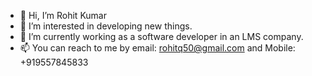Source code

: - 👋 Hi, I’m Rohit Kumar
- 👀 I’m interested in developing new things.
- 🌱 I’m currently working as a software developer in an LMS company.
- 📫 You can reach to me by email: rohitq50@gmail.com and Mobile: +919557845833

<!---
rohitq50/rohitq50 is a ✨ special ✨ repository because its `README.md` (this file) appears on your GitHub profile.
You can click the Preview link to take a look at your changes.
--->
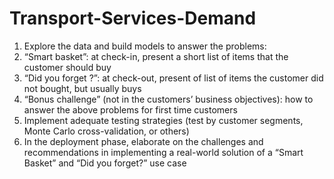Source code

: # Transport-Services-Demand
1. Explore the data and build models to answer the problems:
1. “Smart basket”: at check-in, present a short list of items that
the customer should buy
2. “Did you forget ?”: at check-out, present of list of items the
customer did not bought, but usually buys
2. “Bonus challenge” (not in the customers’ business objectives): how to answer the above problems for first time customers
3. Implement adequate testing strategies (test by customer segments, Monte Carlo cross-validation, or others)
4. In the deployment phase, elaborate on the challenges and recommendations in implementing a real-world solution of a “Smart Basket” and “Did you forget?” use case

> _WORK TASK_
With the pictures dropped, write out all of the entries word for word.

> _ANSWER_
Source code

: - 👋 Hi, I’m Rohit Kumar
- 👀 I’m interested in developing new things.
- 🌱 I’m currently working as a software developer in an LMS company.
- 📫 You can reach to me by email: rohitq50@gmail.com and Mobile: +919557845833

<!---
rohitq50/rohitq50 is a ✨ special ✨ repository because its `README.md` (this file) appears on your GitHub profile.
You can click the Preview link to take a look at your changes.
--->
Source code

: # Transport-Services-Demand
1. Explore the data and build models to answer the problems:
1. “Smart basket”: at check-in, present a short list of items that
the customer should buy
2. “Did you forget ?”: at check-out, present of list of items the
customer did not bought, but usually buys
2. “Bonus challenge” (not in the customers’ business objectives): how to answer the above problems for first time customers
3. Implement adequate testing strategies (test by customer segments, Monte Carlo cross-validation, or others)
4. In the deployment phase, elaborate on the challenges and recommendations in implementing a real-world solution of a “Smart Basket” and “Did you forget?” use case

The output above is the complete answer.